But maybe more importantly, the coup failed because Erdogan won the information battle on two fronts. The putschists staged a “1980s-style” coup, Cagaptay told me, proclaiming their takeover on the public broadcaster TRT, which isn’t widely watched in Turkey these days. “Erdogan goes on his smartphone, does a FaceTime interview, puts it on social media, millions saw it,” Cagaptay said. “It was a victory of digital over analog, in terms of communications styles.” (Turkish cellphone-service providers reportedly ramped up call, text, and data packages during the tumult.) [...]
Around the same time, according to Cagaptay, Erdogan urged imams to mobilize people as well, likely through communications channels maintained by the government’s religious-affairs directorate, which runs and funds Turkey’s 80,000 mosques.
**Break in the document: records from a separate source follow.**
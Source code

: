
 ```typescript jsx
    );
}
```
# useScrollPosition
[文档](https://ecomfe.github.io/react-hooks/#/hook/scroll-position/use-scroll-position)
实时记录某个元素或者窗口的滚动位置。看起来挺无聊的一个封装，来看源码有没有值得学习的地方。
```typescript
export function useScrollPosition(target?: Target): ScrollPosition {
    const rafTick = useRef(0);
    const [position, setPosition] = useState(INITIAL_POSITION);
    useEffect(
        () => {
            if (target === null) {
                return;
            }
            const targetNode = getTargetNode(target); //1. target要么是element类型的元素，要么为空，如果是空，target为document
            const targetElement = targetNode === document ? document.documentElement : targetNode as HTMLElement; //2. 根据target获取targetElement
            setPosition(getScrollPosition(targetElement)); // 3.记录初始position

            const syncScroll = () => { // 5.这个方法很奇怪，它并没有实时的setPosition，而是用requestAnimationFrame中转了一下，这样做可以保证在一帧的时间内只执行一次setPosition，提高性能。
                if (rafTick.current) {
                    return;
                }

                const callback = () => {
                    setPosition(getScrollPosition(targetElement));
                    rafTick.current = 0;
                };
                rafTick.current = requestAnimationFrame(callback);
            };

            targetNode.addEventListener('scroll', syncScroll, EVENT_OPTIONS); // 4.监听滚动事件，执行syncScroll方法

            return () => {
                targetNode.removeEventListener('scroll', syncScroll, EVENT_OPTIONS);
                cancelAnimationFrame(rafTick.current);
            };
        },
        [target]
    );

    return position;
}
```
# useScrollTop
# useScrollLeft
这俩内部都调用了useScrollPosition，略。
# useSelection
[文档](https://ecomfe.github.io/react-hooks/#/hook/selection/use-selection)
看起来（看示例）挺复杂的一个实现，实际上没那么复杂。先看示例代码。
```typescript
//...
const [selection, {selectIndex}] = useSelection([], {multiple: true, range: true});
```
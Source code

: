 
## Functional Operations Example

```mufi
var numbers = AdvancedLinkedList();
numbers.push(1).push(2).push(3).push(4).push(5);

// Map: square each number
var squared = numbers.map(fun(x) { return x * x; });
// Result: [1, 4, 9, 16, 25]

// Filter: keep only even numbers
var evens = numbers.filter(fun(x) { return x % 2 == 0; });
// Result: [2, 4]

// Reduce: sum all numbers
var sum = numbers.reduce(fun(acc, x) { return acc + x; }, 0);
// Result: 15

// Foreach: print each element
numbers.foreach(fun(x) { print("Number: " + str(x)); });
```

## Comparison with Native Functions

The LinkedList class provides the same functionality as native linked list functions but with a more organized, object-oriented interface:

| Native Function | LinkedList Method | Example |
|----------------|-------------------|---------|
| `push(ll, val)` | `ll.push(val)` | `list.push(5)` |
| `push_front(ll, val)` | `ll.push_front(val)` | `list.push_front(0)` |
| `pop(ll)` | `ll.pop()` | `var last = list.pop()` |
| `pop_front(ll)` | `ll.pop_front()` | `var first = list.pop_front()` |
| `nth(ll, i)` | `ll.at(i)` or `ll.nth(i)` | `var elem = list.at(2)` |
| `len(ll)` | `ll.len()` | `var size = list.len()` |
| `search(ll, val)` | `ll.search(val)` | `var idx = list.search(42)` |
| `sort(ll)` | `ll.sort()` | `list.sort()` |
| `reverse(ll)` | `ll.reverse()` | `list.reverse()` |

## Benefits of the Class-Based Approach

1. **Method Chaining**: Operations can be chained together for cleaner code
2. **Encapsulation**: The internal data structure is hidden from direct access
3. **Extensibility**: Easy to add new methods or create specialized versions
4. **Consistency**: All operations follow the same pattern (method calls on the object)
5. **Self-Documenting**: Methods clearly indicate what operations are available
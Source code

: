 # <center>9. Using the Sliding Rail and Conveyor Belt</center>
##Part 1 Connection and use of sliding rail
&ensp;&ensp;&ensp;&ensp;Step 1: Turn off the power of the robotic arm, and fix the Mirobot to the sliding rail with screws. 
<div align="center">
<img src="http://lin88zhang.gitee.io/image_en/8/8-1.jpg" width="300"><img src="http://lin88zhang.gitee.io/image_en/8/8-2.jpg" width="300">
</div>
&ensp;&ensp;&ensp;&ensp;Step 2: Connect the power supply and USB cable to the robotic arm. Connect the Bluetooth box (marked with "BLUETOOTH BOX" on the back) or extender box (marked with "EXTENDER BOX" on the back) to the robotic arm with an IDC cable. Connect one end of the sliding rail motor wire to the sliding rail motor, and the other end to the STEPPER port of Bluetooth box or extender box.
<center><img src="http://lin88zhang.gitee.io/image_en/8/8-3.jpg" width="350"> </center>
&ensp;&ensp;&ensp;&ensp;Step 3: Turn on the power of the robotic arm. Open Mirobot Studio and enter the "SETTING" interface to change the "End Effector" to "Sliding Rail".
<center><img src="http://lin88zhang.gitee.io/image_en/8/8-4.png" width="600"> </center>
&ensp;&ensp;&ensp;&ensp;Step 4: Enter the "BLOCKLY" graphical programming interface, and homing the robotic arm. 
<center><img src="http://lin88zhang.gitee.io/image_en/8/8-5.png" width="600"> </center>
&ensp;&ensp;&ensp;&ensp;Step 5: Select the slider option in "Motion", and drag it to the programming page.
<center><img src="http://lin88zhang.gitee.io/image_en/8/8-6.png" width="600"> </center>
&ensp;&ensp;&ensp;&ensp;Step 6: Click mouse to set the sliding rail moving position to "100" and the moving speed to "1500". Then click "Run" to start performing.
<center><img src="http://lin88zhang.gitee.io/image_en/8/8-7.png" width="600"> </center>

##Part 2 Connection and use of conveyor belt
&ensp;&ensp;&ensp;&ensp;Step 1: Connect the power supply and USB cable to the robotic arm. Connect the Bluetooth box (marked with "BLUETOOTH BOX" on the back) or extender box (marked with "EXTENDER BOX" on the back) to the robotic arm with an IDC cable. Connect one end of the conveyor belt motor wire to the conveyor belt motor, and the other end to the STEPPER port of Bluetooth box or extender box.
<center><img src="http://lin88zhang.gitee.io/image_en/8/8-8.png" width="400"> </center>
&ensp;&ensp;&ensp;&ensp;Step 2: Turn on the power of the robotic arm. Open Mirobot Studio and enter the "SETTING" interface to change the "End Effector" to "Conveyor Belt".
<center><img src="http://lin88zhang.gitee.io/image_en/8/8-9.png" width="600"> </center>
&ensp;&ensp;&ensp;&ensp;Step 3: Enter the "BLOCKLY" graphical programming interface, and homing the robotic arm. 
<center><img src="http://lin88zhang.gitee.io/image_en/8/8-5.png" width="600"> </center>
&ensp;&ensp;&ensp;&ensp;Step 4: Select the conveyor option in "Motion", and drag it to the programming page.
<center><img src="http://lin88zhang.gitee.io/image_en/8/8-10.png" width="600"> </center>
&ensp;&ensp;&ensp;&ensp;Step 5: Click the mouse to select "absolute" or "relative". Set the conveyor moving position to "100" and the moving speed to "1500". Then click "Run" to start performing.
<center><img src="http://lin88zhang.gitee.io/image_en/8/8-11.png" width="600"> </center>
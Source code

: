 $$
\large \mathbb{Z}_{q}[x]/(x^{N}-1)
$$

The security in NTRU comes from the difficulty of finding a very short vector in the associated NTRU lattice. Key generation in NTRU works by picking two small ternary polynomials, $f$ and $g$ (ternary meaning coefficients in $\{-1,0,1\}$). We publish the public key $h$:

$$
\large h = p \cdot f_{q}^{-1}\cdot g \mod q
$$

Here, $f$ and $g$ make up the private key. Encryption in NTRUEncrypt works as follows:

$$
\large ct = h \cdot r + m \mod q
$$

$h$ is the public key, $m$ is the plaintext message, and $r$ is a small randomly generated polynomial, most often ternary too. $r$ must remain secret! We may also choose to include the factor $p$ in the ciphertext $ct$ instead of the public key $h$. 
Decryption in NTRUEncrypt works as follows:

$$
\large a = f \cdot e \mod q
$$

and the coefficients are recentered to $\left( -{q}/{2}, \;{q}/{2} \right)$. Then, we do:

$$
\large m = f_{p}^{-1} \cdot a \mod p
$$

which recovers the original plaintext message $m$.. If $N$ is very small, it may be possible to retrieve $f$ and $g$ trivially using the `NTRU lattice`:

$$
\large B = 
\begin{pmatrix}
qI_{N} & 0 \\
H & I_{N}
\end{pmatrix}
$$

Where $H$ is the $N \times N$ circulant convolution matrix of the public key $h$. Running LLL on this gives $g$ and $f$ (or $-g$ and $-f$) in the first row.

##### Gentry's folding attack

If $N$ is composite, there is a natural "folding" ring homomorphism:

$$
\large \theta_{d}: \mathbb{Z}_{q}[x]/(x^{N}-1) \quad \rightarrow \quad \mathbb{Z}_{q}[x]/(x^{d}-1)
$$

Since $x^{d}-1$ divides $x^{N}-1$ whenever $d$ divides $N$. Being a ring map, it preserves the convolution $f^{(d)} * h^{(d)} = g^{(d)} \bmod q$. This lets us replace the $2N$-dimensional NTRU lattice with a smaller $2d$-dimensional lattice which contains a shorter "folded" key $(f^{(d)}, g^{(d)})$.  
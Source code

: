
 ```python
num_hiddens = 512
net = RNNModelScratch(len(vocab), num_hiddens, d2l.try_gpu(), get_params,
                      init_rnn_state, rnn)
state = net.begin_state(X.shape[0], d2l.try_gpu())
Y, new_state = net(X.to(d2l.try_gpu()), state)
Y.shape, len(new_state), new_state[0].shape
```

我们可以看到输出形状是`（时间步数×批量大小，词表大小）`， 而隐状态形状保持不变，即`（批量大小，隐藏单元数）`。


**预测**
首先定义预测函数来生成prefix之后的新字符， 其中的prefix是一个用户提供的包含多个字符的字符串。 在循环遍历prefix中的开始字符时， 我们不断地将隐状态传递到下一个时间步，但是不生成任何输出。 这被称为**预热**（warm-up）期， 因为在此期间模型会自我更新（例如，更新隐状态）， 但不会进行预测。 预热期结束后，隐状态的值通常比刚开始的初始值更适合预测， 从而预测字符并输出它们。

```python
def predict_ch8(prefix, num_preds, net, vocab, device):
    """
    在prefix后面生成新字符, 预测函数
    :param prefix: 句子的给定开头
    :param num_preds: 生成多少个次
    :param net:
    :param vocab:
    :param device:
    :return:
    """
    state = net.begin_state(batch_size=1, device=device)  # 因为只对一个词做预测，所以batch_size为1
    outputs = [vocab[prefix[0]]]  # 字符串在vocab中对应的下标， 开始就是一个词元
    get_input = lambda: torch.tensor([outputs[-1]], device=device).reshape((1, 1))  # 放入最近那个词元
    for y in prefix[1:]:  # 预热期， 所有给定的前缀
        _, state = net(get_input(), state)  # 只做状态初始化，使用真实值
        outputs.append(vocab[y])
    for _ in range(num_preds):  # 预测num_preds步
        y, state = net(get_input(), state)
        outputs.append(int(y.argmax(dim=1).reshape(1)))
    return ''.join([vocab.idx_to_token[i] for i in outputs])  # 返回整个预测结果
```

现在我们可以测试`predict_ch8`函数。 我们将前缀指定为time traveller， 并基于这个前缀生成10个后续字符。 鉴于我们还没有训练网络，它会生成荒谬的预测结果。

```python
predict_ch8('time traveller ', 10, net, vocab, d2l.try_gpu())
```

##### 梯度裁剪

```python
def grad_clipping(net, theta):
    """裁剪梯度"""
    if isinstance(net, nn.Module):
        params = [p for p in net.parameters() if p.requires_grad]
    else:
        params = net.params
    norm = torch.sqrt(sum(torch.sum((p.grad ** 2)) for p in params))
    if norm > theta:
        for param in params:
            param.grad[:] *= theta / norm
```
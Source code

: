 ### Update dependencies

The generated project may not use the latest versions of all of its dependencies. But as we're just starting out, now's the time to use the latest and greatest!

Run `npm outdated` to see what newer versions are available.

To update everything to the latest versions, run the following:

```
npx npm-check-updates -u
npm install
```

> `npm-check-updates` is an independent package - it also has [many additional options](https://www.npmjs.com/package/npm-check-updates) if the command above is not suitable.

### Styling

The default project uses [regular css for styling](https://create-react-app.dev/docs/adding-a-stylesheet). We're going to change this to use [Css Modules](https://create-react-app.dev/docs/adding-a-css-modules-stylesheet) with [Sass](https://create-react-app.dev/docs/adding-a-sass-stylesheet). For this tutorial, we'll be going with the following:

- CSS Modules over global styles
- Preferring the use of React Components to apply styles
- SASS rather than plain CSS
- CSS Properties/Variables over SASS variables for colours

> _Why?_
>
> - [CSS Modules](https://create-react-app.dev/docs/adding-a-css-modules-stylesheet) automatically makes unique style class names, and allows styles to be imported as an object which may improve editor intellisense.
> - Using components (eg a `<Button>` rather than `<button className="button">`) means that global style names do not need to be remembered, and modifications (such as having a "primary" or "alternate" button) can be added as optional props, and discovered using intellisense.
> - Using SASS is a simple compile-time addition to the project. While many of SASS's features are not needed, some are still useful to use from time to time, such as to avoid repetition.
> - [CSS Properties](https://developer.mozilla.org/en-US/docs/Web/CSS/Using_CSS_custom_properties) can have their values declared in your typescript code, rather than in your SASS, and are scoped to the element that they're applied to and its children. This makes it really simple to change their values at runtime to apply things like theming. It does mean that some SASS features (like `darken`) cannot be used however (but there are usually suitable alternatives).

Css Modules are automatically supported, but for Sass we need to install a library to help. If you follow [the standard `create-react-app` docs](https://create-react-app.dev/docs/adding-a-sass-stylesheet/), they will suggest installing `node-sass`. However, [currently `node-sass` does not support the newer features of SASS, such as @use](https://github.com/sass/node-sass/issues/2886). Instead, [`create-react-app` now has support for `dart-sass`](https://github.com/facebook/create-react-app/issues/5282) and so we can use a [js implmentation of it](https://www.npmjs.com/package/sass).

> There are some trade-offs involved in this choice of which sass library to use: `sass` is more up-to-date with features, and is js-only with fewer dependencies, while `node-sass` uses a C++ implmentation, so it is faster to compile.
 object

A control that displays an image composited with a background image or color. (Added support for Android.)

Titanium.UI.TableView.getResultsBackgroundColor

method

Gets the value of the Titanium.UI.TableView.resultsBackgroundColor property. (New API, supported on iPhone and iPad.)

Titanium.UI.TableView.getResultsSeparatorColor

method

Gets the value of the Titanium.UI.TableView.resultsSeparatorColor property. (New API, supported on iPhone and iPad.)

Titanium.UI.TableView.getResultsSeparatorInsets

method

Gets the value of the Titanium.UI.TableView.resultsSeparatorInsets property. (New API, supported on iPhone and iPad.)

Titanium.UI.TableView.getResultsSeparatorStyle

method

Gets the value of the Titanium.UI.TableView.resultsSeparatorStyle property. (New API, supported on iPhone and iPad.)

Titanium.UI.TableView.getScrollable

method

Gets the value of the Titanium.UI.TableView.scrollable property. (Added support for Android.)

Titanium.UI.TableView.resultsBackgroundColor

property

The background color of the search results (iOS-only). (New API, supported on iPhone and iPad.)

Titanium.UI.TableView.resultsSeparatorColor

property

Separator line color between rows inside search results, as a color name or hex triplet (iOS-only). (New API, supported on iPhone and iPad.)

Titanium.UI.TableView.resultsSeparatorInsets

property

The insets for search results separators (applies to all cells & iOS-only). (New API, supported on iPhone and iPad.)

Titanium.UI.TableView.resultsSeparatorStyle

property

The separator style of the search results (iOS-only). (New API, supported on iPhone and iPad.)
Mosque loudspeakers began issuing the call to prayer at an ungodly hour. “It would be the equivalent of church bells suddenly starting to toll all over the United States at 1:15 AM, and ringing for hours,” Cagaptay said. Erdogan was asking his political base, which includes many Islamists, to “flood the country.” The Wall Street Journal reports that Mehmet Gormez, the head of the religious directorate, “ordered thousands of imams to recite prayers known as ‘sela,’ ordinarily reserved for funerals and special religious occasions. When issued at other times, the prayers act as a call to arms for the Islamic community.” Within hours, people were clambering on top of tanks. The coup was a husk of its former self. [...]
The more likely scenario is that Erdogan capitalizes on his post-coup support to push constitutional amendments through parliament that change Turkey from a parliamentary system to a presidential one, with Erdogan at the helm. (Erdogan became president in 2014 after serving the limit of three terms as prime minister, though he has remained Turkey’s de facto leader even when occupying the ostensibly ceremonial presidential office.) This approach would be in keeping with Erdogan’s “pragmatic, gradualist” style, Cagaptay said. Erdogan has already amassed a great deal of power, Cagaptay noted, but he’s done so over 13 years, unlike Mohamed Morsi, the Islamist leader and former Egyptian president, who tried to consolidate authority all at once and was overthrown in a military coup as a result. [...]
All this is hard to stomach for Cagaptay, who just two years ago wrote a book titled, The Rise of Turkey: The Twenty-First Century’s First Muslim Power. Erdogan, he noted, has improved living standards in Turkey and fashioned Turkey into a middle-income country. But he never healed Turkish society’s most problematic schisms—between religious and secular Turks, between the government and the Kurds. In fact, those schisms have only grown more pronounced. Erdogan, Cagaptay told me, “is going to go down in history as the guy who transformed Turkey economically, and either messed it up politically or almost messed it up politically.”